§ 6

Erhebung und Speicherung der Daten der Schülerinnen und Schüler und der Erziehungsberechtigten

(1) Bei der Aufnahme einer Schülerin oder eines Schülers legt die Schule ein Schülerstammblatt an, das die wesentlichen Daten für die Schullaufbahn und die schulinterne Verwaltung entsprechend den schulformspezifischen Notwendigkeiten enthält. Dabei ist nach Maßgabe des § 15 KDG zu informieren.

(2) In das Schülerstammblatt sind die Daten nach Maßgabe der Anlage 1 aufzunehmen. Für die Anlage des Schülerstammblattes ist die Schulleiterin oder der Schulleiter zuständig. Das Schülerstammblatt wird in einfacher Ausfertigung geführt, bei automatisierter Verarbeitung zusätzlich in einer Papierausfertigung.

(3) Neben dem Schülerstammblatt führt die Schule in Papierausfertigung die in der Anlage 2 aufgeführten Daten und Akten (sonstiger Datenbestand); eine Verarbeitung in elektronischer Form ist mit den Einschränkungen des § 3 Abs. 2 zulässig. 

(4) Für Kinder aus Familien beruflich Reisender in Grundschulen und in Schulen der Sekundarstufe I sind Schulleitungen und Lehrkräfte verpflichtet, zum Nachweis des Lernfortschritts und Kompetenzerwerbs sowie des Erfüllens der Schulpflicht das Schultagebuch der Schülerin oder des Schülers auszufüllen. Das Schultagebuch beinhaltet nach Maßgabe des Beschlusses der Kultusministerkonferenz der Länder vom 18./19. September 2003 einen Schülerpersonalbogen, eine Übersicht über die Schulbesuche, Lernstandsberichte der Stützpunktschulen, Angaben zur Lernausgangslage sowie individuelle fachbezogene Lernpläne. 
Das Verfahren der schulischen Bildung dieser Kinder unter Verwendung des Schultagebuches regelt das für die Schule zuständige Ministerium mit Erlass. Soweit ein Schultagebuch in Papierausfertigung geführt wird, verbleibt es am Ende der Schulzeit bei der Schülerin oder dem Schüler, digital geführte Schultagebücher sind zu diesem Zeitpunkt zu löschen.
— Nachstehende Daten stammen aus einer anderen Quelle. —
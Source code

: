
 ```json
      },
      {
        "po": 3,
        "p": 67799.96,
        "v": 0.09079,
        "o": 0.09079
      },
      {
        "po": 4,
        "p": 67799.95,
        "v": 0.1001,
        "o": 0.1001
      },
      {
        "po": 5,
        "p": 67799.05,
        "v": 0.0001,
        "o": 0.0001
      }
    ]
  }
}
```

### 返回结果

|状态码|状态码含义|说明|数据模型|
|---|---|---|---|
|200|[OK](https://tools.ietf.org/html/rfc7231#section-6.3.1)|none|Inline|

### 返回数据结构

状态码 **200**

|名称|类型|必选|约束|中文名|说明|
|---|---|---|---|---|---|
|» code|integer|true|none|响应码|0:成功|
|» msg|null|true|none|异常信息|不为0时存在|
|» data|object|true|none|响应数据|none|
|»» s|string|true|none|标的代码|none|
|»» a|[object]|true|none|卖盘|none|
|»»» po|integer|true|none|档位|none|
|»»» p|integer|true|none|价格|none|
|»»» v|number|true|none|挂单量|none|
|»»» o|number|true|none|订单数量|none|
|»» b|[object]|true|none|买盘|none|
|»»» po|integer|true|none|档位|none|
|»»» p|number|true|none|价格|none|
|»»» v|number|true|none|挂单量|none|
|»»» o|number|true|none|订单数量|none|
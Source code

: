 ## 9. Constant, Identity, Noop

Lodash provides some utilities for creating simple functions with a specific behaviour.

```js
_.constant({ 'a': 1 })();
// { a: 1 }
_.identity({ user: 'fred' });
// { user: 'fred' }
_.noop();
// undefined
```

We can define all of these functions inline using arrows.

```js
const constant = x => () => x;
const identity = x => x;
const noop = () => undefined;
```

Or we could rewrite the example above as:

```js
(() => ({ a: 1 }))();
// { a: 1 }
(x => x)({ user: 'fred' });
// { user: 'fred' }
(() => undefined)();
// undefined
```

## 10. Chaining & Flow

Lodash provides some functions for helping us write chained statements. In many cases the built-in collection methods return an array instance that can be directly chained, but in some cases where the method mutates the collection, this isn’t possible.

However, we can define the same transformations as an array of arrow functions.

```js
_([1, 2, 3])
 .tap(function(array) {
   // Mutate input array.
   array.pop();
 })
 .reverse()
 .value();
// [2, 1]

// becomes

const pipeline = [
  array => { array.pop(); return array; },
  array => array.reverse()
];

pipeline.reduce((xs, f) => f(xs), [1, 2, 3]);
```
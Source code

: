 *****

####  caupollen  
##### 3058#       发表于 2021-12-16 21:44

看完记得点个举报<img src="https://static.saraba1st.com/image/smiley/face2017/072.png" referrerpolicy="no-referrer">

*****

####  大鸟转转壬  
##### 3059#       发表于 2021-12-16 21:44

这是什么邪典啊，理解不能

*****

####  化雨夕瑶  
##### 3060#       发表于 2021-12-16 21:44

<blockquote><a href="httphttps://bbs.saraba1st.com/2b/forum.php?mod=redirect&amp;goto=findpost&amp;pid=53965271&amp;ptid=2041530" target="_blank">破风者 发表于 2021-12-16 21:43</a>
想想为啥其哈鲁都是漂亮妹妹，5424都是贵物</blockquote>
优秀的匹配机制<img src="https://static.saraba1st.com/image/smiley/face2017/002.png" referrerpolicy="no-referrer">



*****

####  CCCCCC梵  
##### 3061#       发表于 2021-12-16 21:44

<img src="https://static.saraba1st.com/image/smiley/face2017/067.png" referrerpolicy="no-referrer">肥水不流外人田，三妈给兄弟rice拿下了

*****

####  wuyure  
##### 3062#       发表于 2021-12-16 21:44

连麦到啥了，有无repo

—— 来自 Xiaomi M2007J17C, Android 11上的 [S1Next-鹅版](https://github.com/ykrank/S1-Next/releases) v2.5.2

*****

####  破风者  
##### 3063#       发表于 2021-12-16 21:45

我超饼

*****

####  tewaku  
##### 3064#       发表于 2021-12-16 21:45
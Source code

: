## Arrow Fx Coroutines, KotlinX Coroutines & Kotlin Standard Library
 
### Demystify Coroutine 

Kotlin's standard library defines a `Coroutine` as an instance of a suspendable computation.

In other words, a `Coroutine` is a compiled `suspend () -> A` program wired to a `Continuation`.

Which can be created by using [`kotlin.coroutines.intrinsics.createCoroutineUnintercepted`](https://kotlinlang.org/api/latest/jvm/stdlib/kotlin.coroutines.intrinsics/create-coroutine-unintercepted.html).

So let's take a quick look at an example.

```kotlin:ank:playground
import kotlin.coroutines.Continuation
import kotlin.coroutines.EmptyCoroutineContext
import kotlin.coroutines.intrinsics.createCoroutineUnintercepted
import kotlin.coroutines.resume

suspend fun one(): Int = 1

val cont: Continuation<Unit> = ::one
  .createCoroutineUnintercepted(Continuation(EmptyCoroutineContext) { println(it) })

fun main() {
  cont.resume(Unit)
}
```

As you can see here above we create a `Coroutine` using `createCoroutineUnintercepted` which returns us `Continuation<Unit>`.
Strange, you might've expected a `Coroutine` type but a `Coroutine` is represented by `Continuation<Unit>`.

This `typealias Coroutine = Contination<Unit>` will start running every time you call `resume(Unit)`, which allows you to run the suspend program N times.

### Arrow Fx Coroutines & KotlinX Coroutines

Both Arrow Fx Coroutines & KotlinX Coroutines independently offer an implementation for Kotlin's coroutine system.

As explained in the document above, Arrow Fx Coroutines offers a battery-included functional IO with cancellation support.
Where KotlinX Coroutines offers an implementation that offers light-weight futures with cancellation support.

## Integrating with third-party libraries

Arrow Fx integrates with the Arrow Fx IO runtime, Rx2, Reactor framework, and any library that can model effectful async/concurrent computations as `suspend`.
Soweit Daten aus dem Schultagebuch im Rahmen des Schulverhältnisses bedeutsam (Anlagen 1, 2) und daher aufzubewahren sind, gilt § 11.

(5) Das Schülerstammblatt und der sonstige Datenbestand können von allen Lehrerinnen oder Lehrern der Schülerin oder des Schülers, der Beratungslehrerin oder dem Beratungslehrer, Lehramtsanwärterinnen und Lehramtsanwärtern sowie Studienreferendarinnen oder Studienreferendaren eingesehen werden, soweit dies zur Erfüllung der Aufgaben dieser
Personen erforderlich ist. Das Recht auf Einsichtnahme durch die kirchliche Schulaufsicht im Rahmen ihrer Aufgaben bleibt unberührt.